公共植物交换架上,那盆终于肯在清晨换手的薄荷
社区图书馆东门外,有一只三层木架,刷着浅灰色的漆,边角被风和雨磨得有些发白。架子上钉着一块小牌子:植物交换处——可以带走一盆,也可以留下新的。
许听岚每天上班前都会经过那里。
她在图书馆做编目,习惯早到二十分钟。门还没开的时候,街上最先醒来的,是清洁车的水声、面包店烤盘碰撞的轻响,还有木架上那些叶片在风里互相擦过的细碎声音。她总会停下来,把倒了的花盆扶正,替缺水的多肉添一点水,把谁留下的手写纸条重新压平。

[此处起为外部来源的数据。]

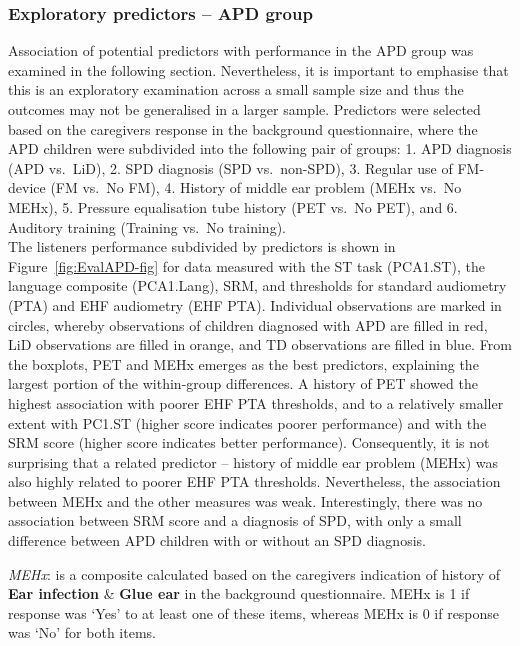 \documentclass[a4paper, twoside]{templates/ociamthesis}
\begin{document}
\hypertarget{exploratory-predictors-apd-group}{%
\subsubsection{Exploratory predictors -- APD group}\label{exploratory-predictors-apd-group}}

Association of potential predictors with performance in the APD group was examined in the following section. Nevertheless, it is important to emphasise that this is an exploratory examination across a small sample size and thus the outcomes may not be generalised in a larger sample. Predictors were selected based on the caregivers response in the background questionnaire, where the APD children were subdivided into the following pair of groups: 1. APD diagnosis (APD vs.~LiD), 2. SPD diagnosis (SPD vs.~non-SPD), 3. Regular use of FM-device (FM vs.~No FM), 4. History of middle ear problem (MEHx vs.~No MEHx), 5. Pressure equalisation tube history (PET vs.~No PET), and 6. Auditory training (Training vs.~No training).\\

The listeners performance subdivided by predictors is shown in Figure~\ref{fig:EvalAPD-fig} for data measured with the ST task (PCA1.ST), the language composite (PCA1.Lang), SRM, and thresholds for standard audiometry (PTA) and EHF audiometry (EHF PTA). Individual observations are marked in circles, whereby observations of children diagnosed with APD are filled in red, LiD observations are filled in orange, and TD observations are filled in blue. From the boxplots, PET and MEHx emerges as the best predictors, explaining the largest portion of the within-group differences. A history of PET showed the highest association with poorer EHF PTA thresholds, and to a relatively smaller extent with PC1.ST (higher score indicates poorer performance) and with the SRM score (higher score indicates better performance). Consequently, it is not surprising that a related predictor -- history of middle ear problem (MEHx) was also highly related to poorer EHF PTA thresholds. Nevertheless, the association between MEHx and the other measures was weak. Interestingly, there was no association between SRM score and a diagnosis of SPD, with only a small difference between APD children with or without an SPD diagnosis.\\

\begin{correction}
\emph{MEHx}: is a composite calculated based on the caregivers
indication of history of \textbf{Ear infection} \& \textbf{Glue ear} in
the background questionnaire. MEHx is 1 if response was `Yes' to at
least one of these items, whereas MEHx is 0 if response was `No' for
both items.
\end{correction}
\end{document}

她做这些已经快一年,却从来没有真正带走过任何一盆植物。
同事问过她,既然喜欢,为什么不拿一盆回去。
她说,家里窗台小,怕养不好。
这话并不假,但也不全是真的。更准确些说,她并不太愿意把什么新的东西领进自己的生活。不是抗拒,只是谨慎。她住的地方很安静,一个人,桌上东西摆得很少,冰箱里总留着足够三天的食物,连雨伞都固定挂在门后同一个位置。日子没有什么不好,只是稳得像一杯晾到刚刚好的白水,清爽,也没什么波纹。
这天清晨,木架第二层多了一盆薄荷。
盆不大,白瓷,沿口有一道很浅的裂纹。叶子却长得很精神,嫩绿,齐整,靠近时有干净的凉气。盆边插着一张便签,上面写着:
“分株太多,送一盆。它不娇气,见光、见水、见风,就会慢慢长好。”
字写得平,不花哨,像在陈述一件已经验证过的事实。
许听岚看了两遍,伸手碰了碰最上面一片叶子。指尖立刻带上了一点清醒的香气。那股气味很轻,却不像春天路边的花那么急着讨人喜欢,它更像刚洗过的杯子、刚翻开的早报、刚被推开的窗——明亮,但不过分。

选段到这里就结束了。